ETH Zurich awarded Gunzinger the title of professor in 2002, where he lectured on computer architectures in the Department of Information Technology and Electrical Engineering.

Gunzinger is committed to an orientation of energy technology without nuclear power plants and reduction of the use of fossil fuels. He regrets the relatively slow progress in the transformation of energy production in accordance with the Energy Strategy 2050.
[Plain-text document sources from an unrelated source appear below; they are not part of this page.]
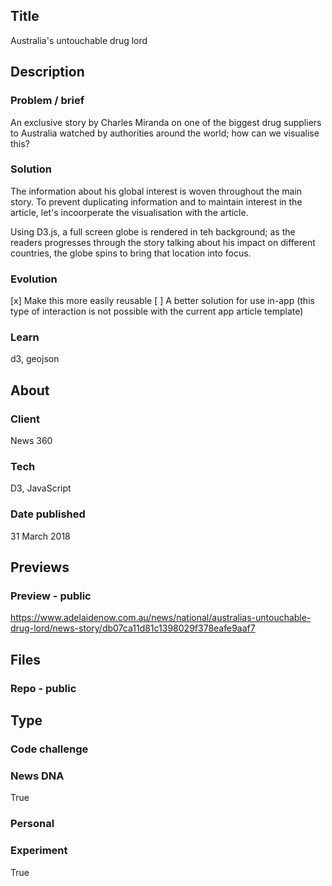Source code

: ## Title
Australia's untouchable drug lord

## Description
  ### Problem / brief
  An exclusive story by Charles Miranda on one of the biggest drug suppliers to Australia watched by authorities around the world; how can we visualise this?

  ### Solution
  The information about his global interest is woven throughout the main story. To prevent duplicating information and to maintain interest in the article, let's incoorperate the visualisation with the article. 

  Using D3.js, a full screen globe is rendered in teh background; as the readers progresses through the story talking about his impact on different countries, the globe spins to bring that location into focus.

  ### Evolution
  [x] Make this more easily reusable
  [ ] A better solution for use in-app (this type of interaction is not possible with the current app article template)

  ### Learn
  d3, geojson

  ## About
  ### Client
  News 360

  ### Tech
  D3, JavaScript

  ### Date published
  31 March 2018

  ## Previews
  ### Preview - public
  https://www.adelaidenow.com.au/news/national/australias-untouchable-drug-lord/news-story/db07ca11d81c1398029f378eafe9aaf7

  ## Files
  ### Repo - public


## Type
  ### Code challenge
  ### News DNA
  True
  ### Personal
  ### Experiment
  True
He took a position on the management of the COVID-19 pandemic in Switzerland: in his view, consistent, comprehensive protection of at-risk groups (six percent of the total population), especially the over-80s, would be sufficient to lift restrictions for everyone else. Gunzinger advocated a sweep of the under-80s, which could end the pandemic within one to two months-without overloading hospitals. In his view, the COVID-19 pandemic was as bad as the 2015 flu epidemic.

==Awards==

- 1986: ETH Zurich Innovation Prize
- 1989: Seymour Cray Prize Switzerland
- 1990: Prize of the de Vigier Foundation for the promotion of young Swiss entrepreneurs
- 1993: Promotion Prize of the Technopark Zurich Foundation
- 2001: Entrepreneur of the year 2001

==Other activities==

- Chairman of the Board of Directors of Supercomputing Systems AG (SCS), Zurich
- Board member of the asset management company Forma Futura Invest AG, Zurich

==Publications==

- Who computes faster? In: Franz Betschon et al. (eds.): Ingenieure bauen die Schweiz - Technikgeschichte aus erster Hand. Verlag Neue Zürcher Zeitung, Zurich 2013, pp. 458-469, ISBN 978-3-03823-791-4.
- Power Plant Switzerland. Plea for an energy turnaround with a future. Verlag Zytglogge 2015, ISBN 978-3-7296-0888-7.